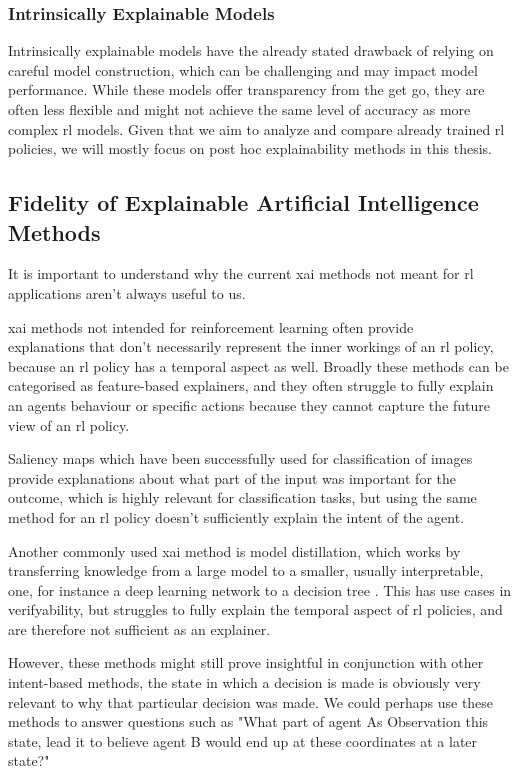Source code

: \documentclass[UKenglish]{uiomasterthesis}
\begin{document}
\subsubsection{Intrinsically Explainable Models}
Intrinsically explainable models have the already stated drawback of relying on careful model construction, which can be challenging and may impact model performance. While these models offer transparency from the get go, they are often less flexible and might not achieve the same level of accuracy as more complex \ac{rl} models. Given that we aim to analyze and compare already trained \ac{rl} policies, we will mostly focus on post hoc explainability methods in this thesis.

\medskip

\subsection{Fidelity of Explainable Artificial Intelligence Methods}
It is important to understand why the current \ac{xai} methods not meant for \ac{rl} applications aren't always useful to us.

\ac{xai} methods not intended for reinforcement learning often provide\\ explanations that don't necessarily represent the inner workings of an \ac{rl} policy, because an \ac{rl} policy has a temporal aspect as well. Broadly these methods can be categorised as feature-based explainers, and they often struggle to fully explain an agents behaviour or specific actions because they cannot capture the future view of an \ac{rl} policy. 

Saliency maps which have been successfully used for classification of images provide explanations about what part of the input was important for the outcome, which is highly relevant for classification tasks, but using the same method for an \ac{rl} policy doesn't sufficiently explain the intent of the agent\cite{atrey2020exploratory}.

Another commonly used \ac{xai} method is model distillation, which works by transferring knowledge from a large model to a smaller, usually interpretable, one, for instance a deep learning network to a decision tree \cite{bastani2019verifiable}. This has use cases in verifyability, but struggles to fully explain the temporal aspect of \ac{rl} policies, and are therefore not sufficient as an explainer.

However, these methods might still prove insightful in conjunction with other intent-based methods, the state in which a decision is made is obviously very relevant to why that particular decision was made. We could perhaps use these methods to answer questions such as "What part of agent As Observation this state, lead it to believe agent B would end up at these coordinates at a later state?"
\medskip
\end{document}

==========

* _What you are asked to do_:
Only the number is wanted here. Please work out how many lines of the records contain "part".

* _Completed task_:
2